Leïla Houari, Les rives identitaires, Paris, L'Harmattan, 2011.
Crise d’identité, perte des repères: la vie s’effondre en soi et autour de soi. Comment émerger du vide quand la douleur de l’absence le creuse ? Vers quels rivages porter son regard dans une nuit où tout se dérobe ?
La magie des mots, que l’on aligne, que l’on prononce et qui prennent vie, force les dédales de la mémoire, compare souvenirs et réalités. En racontant, on reconstruit le passé qui vient de sombrer, en y confrontant le présent on s’invente un futur; on tente d’ouvrir à nouveau les yeux sur une rive et puis sur l’autre.

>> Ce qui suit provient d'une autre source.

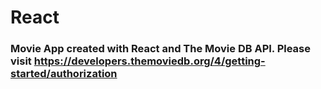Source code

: # React

### Movie App created with React and The Movie DB API. Please visit https://developers.themoviedb.org/4/getting-started/authorization
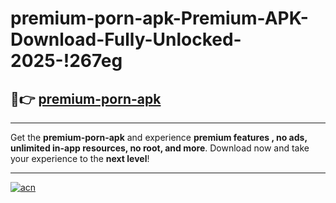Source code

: # premium-porn-apk-Premium-APK-Download-Fully-Unlocked-2025-!267eg

## 🚀👉 [premium-porn-apk](https://b4a46z.esa.edu.pl?title=premium-porn-apk&ref=267eg)

---

Get the **premium-porn-apk** and experience **premium features , no ads, unlimited in-app resources, no root, and more**. Download now and take your experience to the **next level**!

---

[![acn](https://i.imgur.com/s9jy2pZ.png)](https://b4a46z.esa.edu.pl?title=premium-porn-apk&ref=267eg)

Dans ce récit, faits réels et imaginaires se mêlent, comme s’interpénètrent souffrance et joie de vivre, présent et passé, ici et ailleurs. Les personnages qui peuplent toutes ces histoires sont riches des mille visages, qui reflètent les territoires traversés. Ils ont jeté l’ancre pour étendre leurs racines de part et d’autre de la Méditerranée, à gauche et à droite de la Seine, dans les « pays » entre Océan et rives intérieures. C’est aussi un récit de deuil, d’émigration, de révolte d’une enfant devenue une femme à la personnalité trempée, intégrant à sa culture multiple ses droits de femme libre, blessée par l’injustice. C’est la vie d’un homme adoré et haï, né pour vivre libre, d’un père confiant et défié, d’un mari volage et attendu, d’un enfant du désert, d’un cavalier mythique. C’est aussi le portrait et l’histoire d’une femme dévouée, enfermée dans l’espace dévolu par la tradition à l’épouse, mais dont la force et la rage emplissent le silence et exultent dans les plaisirs accessibles et partagés.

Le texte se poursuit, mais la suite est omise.